Mejor suerte ha corrido la muralla de Guardia [Laguardia] que conserva su aire militar y bella estampa de sillar. Los pasos resuenan en sus calles estrechas, y el eco se escapa por las puertas viejas de la ciudad, la de Mercadal, al sur; la de Santa Engracia, que llevaba hacia el puerto de Toro; y la espectacular de San Juan, junto a la iglesia homónima. Y qué decir de las de Viana, fortaleza fronteriza fundada por voluntad de Sancho VII el Fuerte de Navarra. Los gruesos paredones, que el sol torna de un dorado escandaloso, acogen la ronda de vigilancia desde la que se divisa con claridad Logroño. Veinticinco torreones y un castillo inexpugnable atesoró en sus buenos años, cuando a sus pies murió César Borgia, hijo del Papa Alejandro VI y cuñado del rey navarro. Y del esplendor de Bernedo hablan las crónicas a falta de estructuras visibles que lo puedan atestiguar. Apenas un torreón y el magnífico portal de la Sarrea quedan en pie de aquella magnífica estructura defensiva de proporciones monumentales…

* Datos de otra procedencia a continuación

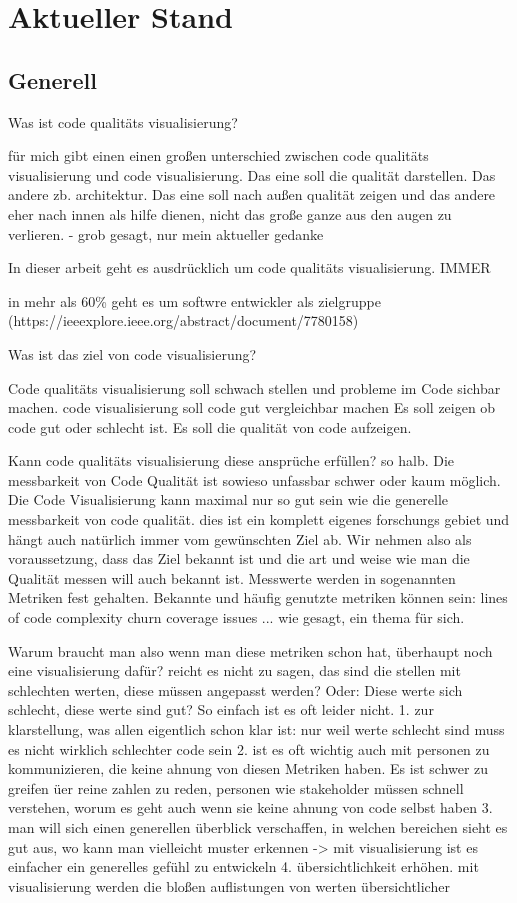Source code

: \section{Aktueller Stand}\label{sec:aktStand}

\subsection{Generell} 
Was ist code qualitäts visualisierung?

für mich gibt einen einen großen unterschied zwischen code qualitäts visualisierung und code visualisierung.
Das eine soll die qualität darstellen. Das andere zb. architektur.
Das eine soll nach außen qualität zeigen und das andere eher nach innen als hilfe dienen, nicht das große ganze aus den augen zu verlieren. - grob gesagt, nur mein aktueller gedanke

In dieser arbeit geht es ausdrücklich um code qualitäts visualisierung. IMMER 

in mehr als 60\% geht es um softwre entwickler als zielgruppe (https://ieeexplore.ieee.org/abstract/document/7780158)

Was ist das ziel von code visualisierung?

Code qualitäts visualisierung soll schwach stellen und probleme im Code sichbar machen.
code visualisierung soll code gut vergleichbar machen
Es soll zeigen ob code gut oder schlecht ist.
Es soll die qualität von code aufzeigen.


Kann code qualitäts visualisierung diese ansprüche erfüllen?
so halb. Die messbarkeit von Code Qualität ist sowieso unfassbar schwer oder kaum möglich. Die Code Visualisierung kann maximal nur so gut sein wie die generelle messbarkeit von code qualität. dies ist ein komplett eigenes forschungs gebiet und hängt auch natürlich immer vom gewünschten Ziel ab.
Wir nehmen also als voraussetzung, dass das Ziel bekannt ist und die art und weise wie man die Qualität messen will auch bekannt ist.
Messwerte werden in sogenannten Metriken fest gehalten.
Bekannte und häufig genutzte metriken können sein:
lines of code
complexity
churn
coverage
issues ...
wie gesagt, ein thema für sich.


Warum braucht man also wenn man diese metriken schon hat, überhaupt noch eine visualisierung dafür?
reicht es nicht zu sagen, das sind die stellen mit schlechten werten, diese müssen angepasst werden? Oder: Diese werte sich schlecht, diese werte sind gut?
So einfach ist es oft leider nicht. 
1. zur klarstellung, was allen eigentlich schon klar ist: nur weil werte schlecht sind muss es nicht wirklich schlechter code sein
2. ist es oft wichtig auch mit personen zu kommunizieren, die keine ahnung von diesen Metriken haben. Es ist schwer zu greifen üer reine zahlen zu reden, personen wie stakeholder müssen schnell verstehen, worum es geht auch wenn sie keine ahnung von code selbst haben
3. man will sich einen generellen überblick verschaffen, in welchen bereichen sieht es gut aus, wo kann man vielleicht muster erkennen -> mit visualisierung ist es einfacher ein generelles gefühl zu entwickeln
4. übersichtlichkeit erhöhen. mit visualisierung werden die bloßen auflistungen von werten übersichtlicher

Hubieron de hacer frente a batallas cruentas, artimañas destructivas, bombardeos y ataques cuyo fin era romper su resistencia épica. Y si no que se lo pregunten a los paredones de Hondarribia, que aún recuerdan los sangrientos asaltos y asedios. Las primeras piedras se colocaron en el siglo XIII, si bien las partes más monumentales datan del siglo XVI. Se edificaron los grandes baluartes de San Nicolás y de la Reina, se formaron el cubo Imperial y el de Leiva, y se abrieron fosos. Nació también entonces la plaza de armas de uso militar. La prueba de fuego fue la Revolución Francesa y las enormes brechas que abrieron en la fortificación las cargas explosivas.

Las fortalezas vascas sobrevivieron a  tiempos de conquistas, de poderes feudales y ejércitos enemigos, como el de Ricardo Corazón de León, quien asaltó con éxito el fabuloso donjon, la gran torre que presidía la cima de Gaztelumendi, la actual Donibane Garazi. Ejercía de guardián de los puertos en aquel siglo XII que vivió las grandes oleadas de peregrinos a Santiago. Su cerco amurallado se denominaba el Burgo de Santa María y dos de sus puertas, la del Mercado y la de Francia, de arco gótico, se conservan en la actualidad. Lejos de fronteras que defender y cruentas contiendas, la vizcaína Urduña contó también con un modesto cerco amurallado que protegía la existencia de un próspero centro caravanero. Su rastro se percibe con claridad en el oscuro portal abovedado por el que se desciende desde el ayuntamiento hacia la iglesia de Santa María. En las grandes puertas de las calles Burgos y Zaharra montaban guardia los vecinos dispuestos a impedir la entrada a enfermos contagiosos o paupérrimos caminantes llegados de otros lares.